Si nous les condamnons, ce n'est pas certes que nous soyons plus sévères pour l'animal; mais le mieux que nous puissions faire c'est de le laisser dans sa condition naturelle et de ne pas changer ses justes rapports avec nous. L'homme ne peut donc user et abuser de l'animal, qui est sa chose: il ne peut lui infliger sans raison et sans mesure le travail et la douleur. L'homme,

qui ne doit abuser de rien, serait particulièrement coupable, s'il abusait de l'animal, créature sensible et qui ressemble si étonnamment à la partie inférieure de nous-mêmes. Il se doit à lui-même d'épargner à l'animal, surtout à l'animal qui le sert, toute douleur inutile; et ainsi l'animal a pour garantie vis-à-vis de son maître la modération, la douceur, disons même à quelques égards, la gratitude de celui-ci, ce qui vaut mieux que des droits chimériques.

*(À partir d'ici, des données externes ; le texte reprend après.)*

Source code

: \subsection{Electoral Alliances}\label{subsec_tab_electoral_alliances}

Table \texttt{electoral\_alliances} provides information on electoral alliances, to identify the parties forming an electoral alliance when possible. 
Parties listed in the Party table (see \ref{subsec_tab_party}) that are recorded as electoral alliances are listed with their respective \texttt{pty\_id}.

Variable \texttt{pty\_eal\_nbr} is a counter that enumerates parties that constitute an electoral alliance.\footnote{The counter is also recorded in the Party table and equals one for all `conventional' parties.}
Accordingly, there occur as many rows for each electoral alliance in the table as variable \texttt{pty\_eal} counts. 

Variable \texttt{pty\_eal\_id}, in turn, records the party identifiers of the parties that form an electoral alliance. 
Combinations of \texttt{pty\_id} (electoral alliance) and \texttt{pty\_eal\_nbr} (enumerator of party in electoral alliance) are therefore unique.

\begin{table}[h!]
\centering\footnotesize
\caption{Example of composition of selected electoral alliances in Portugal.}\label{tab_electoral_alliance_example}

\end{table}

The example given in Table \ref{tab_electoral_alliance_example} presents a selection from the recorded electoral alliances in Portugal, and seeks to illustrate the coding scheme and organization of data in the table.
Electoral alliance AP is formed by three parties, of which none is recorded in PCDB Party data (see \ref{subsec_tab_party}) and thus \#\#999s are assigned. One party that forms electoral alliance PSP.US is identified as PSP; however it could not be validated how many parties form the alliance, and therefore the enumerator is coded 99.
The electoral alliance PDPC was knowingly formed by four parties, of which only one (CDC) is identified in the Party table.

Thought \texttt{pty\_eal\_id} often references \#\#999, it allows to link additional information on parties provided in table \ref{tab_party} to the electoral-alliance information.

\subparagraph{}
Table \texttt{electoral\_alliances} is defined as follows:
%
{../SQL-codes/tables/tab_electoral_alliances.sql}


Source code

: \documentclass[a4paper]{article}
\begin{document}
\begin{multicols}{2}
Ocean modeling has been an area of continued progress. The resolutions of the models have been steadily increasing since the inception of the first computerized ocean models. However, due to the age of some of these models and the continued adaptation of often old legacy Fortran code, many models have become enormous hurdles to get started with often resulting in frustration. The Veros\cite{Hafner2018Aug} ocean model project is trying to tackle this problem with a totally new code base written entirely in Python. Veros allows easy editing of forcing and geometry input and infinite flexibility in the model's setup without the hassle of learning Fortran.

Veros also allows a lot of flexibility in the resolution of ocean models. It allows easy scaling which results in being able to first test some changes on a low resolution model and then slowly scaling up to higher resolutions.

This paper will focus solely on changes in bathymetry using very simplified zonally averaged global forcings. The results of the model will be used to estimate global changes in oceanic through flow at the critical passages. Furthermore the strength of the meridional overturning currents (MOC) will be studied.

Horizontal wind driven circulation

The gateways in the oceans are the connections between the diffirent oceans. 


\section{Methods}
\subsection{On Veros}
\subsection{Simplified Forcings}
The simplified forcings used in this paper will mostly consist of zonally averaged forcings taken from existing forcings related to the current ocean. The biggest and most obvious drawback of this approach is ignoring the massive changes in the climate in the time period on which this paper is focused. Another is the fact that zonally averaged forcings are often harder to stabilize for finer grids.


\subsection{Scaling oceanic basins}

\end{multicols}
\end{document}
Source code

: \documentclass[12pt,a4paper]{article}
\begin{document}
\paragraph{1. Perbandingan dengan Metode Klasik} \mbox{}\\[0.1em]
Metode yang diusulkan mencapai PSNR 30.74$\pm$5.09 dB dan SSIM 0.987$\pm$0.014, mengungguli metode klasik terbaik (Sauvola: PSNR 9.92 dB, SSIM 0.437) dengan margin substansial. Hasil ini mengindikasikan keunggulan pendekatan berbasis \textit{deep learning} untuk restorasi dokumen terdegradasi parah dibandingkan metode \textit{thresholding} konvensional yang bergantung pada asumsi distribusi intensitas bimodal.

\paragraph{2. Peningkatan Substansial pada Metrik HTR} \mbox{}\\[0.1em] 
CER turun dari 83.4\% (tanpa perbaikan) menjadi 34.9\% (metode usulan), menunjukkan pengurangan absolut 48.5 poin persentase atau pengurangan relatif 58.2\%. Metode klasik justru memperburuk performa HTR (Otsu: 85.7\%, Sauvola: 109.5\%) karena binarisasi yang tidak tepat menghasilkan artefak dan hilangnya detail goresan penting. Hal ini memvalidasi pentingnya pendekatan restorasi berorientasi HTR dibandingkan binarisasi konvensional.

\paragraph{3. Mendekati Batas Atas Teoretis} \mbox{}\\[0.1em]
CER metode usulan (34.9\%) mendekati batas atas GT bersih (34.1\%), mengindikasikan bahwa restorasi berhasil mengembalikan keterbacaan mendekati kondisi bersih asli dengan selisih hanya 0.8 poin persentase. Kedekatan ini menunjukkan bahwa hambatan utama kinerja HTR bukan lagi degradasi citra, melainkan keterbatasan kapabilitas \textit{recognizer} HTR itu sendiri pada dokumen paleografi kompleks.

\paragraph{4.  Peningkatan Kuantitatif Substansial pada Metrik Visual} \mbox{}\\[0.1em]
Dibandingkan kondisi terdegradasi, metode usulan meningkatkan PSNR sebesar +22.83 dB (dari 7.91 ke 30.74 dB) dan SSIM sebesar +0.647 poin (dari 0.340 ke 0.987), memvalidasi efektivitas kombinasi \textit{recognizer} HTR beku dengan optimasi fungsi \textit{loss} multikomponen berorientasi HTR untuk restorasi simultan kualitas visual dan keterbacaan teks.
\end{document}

1245. La vivisection. Jusqu'où s'étendent maintenant les droits de l'homme ainsi compris et mitigés dans leur application par les sentiments de douceur? Il est assez facile de le déterminer ou du moins il y a peu de cas qui puissent faire l'objet d'un doute. Pour ne parler que de la vivisection, elle a été condamnée absolument par certains esprits et excusée outre mesure par d'autres. En nous appuyant sur les principes établis, nous n'hésiterons pas à la condamner dans tous les cas où elle n'est pas nécessaire ou sérieusement utile pour l'instruction de l'homme et le progrès des connaissances. Elle ne sera donc permise que dans des laboratoires où travaillent des hommes voués à la science et des élèves soucieux de s'instruire. Encore devra-t-on user de tous les moyens raisonnablement possibles pour rendre ces expériences moins cruelles par exemple insensibiliser l'animal sur lequel on opère. Quant à prohiber absolument la vivisection, on ne le peut sans assimiler l'animal à l'homme, sans le considérer comme une personne au lieu d'une chose et lui prêter quelques-uns de ces droits absolus que l'homme tient de sa raison et de sa dignité morale.